Conclusion Notre étude a montré que la dépression était associée à une augmentation des dimensions « évitement » et « anxiété » de l’attachement romantique et à une baisse de la sécurité de l’attachement interpersonnel. Ces liens indiquent l’existence chez le sujet déprimé d’un modèle d’attachement de soi et d’autrui négatif et d’un détachement relationnel et affectif vis-à-vis du partenaire. Nos résultats montrent également une grande stabilité des styles d’attachement romantique au cours de l’hospitalisation malgré l’amélioration de l’état dépressif des sujets alors que la dimension secure de l’attachement interpersonnel semble davantage se modifier en fonction de l’évolution de la dépression. Aussi, l’attachement du sujet reflète en partie son vécu dépressif actuel et l’amélioration de sa dépression est liée conjointement à une perception plus sécurisante de soi et de ses relations interpersonnelles. Notre étude comporte différentes implications cliniques et théoriques.
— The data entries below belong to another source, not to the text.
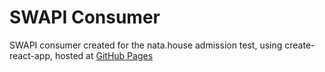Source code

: # SWAPI Consumer
SWAPI consumer created for the nata.house admission test, using create-react-app, hosted at [GitHub Pages](https://vihainen.github.io/swapi_test/)
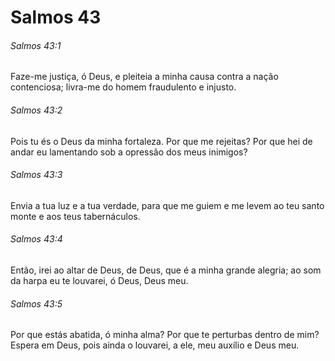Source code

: # Salmos 43

###### Salmos 43:1

Faze-me justiça, ó Deus, e pleiteia a minha causa contra a nação contenciosa; livra-me do homem fraudulento e injusto.

###### Salmos 43:2

Pois tu és o Deus da minha fortaleza. Por que me rejeitas? Por que hei de andar eu lamentando sob a opressão dos meus inimigos?

###### Salmos 43:3

Envia a tua luz e a tua verdade, para que me guiem e me levem ao teu santo monte e aos teus tabernáculos.

###### Salmos 43:4

Então, irei ao altar de Deus, de Deus, que é a minha grande alegria; ao som da harpa eu te louvarei, ó Deus, Deus meu.

###### Salmos 43:5

Por que estás abatida, ó minha alma? Por que te perturbas dentro de mim? Espera em Deus, pois ainda o louvarei, a ele, meu auxílio e Deus meu.

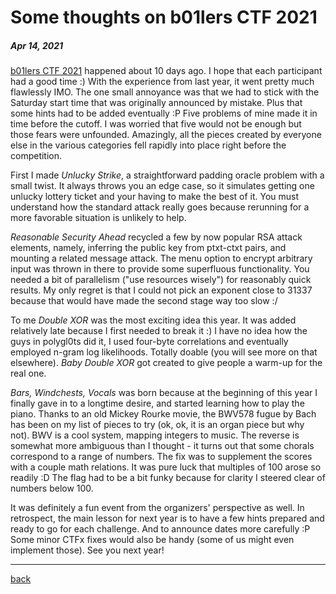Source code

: # Some thoughts on b01lers CTF 2021

##### Apr 14, 2021

[b01lers CTF 2021](https://ctftime.org/event/1259) happened about 10 days ago. I hope that each participant 
had a good time :) With the experience from last year, it went pretty much 
flawlessly IMO. The one small annoyance was that we had to stick with the 
Saturday start time that was originally announced by mistake. Plus that some 
hints had to be added eventually :P Five problems of mine made it in time 
before the cutoff. I was worried that five would not be enough but those 
fears were unfounded. Amazingly, all the pieces created by everyone else in 
the various categories fell rapidly into place right before the competition.

First I made *Unlucky Strike*, a straightforward padding oracle problem with a 
small twist. It always throws you an edge case, so it simulates getting one 
unlucky lottery ticket and your having to make the best of it. You must 
understand how the standard attack really goes because rerunning for a more 
favorable situation is unlikely to help.

*Reasonable Security Ahead* recycled a few by now popular RSA attack elements, 
namely, inferring the public key from ptxt-ctxt pairs, and mounting a 
related message attack. The menu option to encrypt arbitrary input was 
thrown in there to provide some superfluous functionality. You needed a bit 
of parallelism ("use resources wisely") for reasonably quick results. My 
only regret is that I could not pick an exponent close to 31337 because that 
would have made the second stage way too slow :/

To me *Double XOR* was the most exciting idea this year. It was added 
relatively late because I first needed to break it :) I have no idea how the 
guys in polygl0ts did it, I used four-byte correlations and eventually 
employed n-gram log likelihoods. Totally doable (you will see more on that 
elsewhere). *Baby Double XOR* got created to give people a warm-up for the real 
one.

*Bars, Windchests, Vocals* was born because at the beginning of this year I 
finally gave in to a longtime desire, and started learning how to play the 
piano. Thanks to an old Mickey Rourke movie, the BWV578 fugue by Bach has 
been on my list of pieces to try (ok, ok, it is an organ piece but why not). 
BWV is a cool system, mapping integers to music. The reverse is somewhat 
more ambiguous than I thought - it turns out that some chorals correspond to 
a range of numbers. The fix was to supplement the scores with a couple math 
relations. It was pure luck that multiples of 100 arose so readily :D The 
flag had to be a bit funky because for clarity I steered clear of numbers 
below 100.

It was definitely a fun event from the organizers' perspective as well. In 
retrospect, the main lesson for next year is to have a few hints prepared 
and ready to go for each challenge. And to announce dates more carefully :P 
Some minor CTFx fixes would also be handy (some of us might even implement 
those). See you next year!


---

[back](/)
Au regard des styles d’attachement romantique et interpersonnel, cette étude apporte une nouvelle compréhension de la dépression dans ses relations avec l’attachement et des indications pour le travail thérapeutique. Elle souligne l’intérêt de prendre en considération les différents niveaux (attachements amoureux et interpersonnel) et les dimensions d’attachement, ainsi que leur stabilité ou changement, en lien avec l’évolution de la dépression.

Déclaration d’intérêt Les auteurs déclarent ne pas avoir de conflits d’intérêts en relation avec cet article.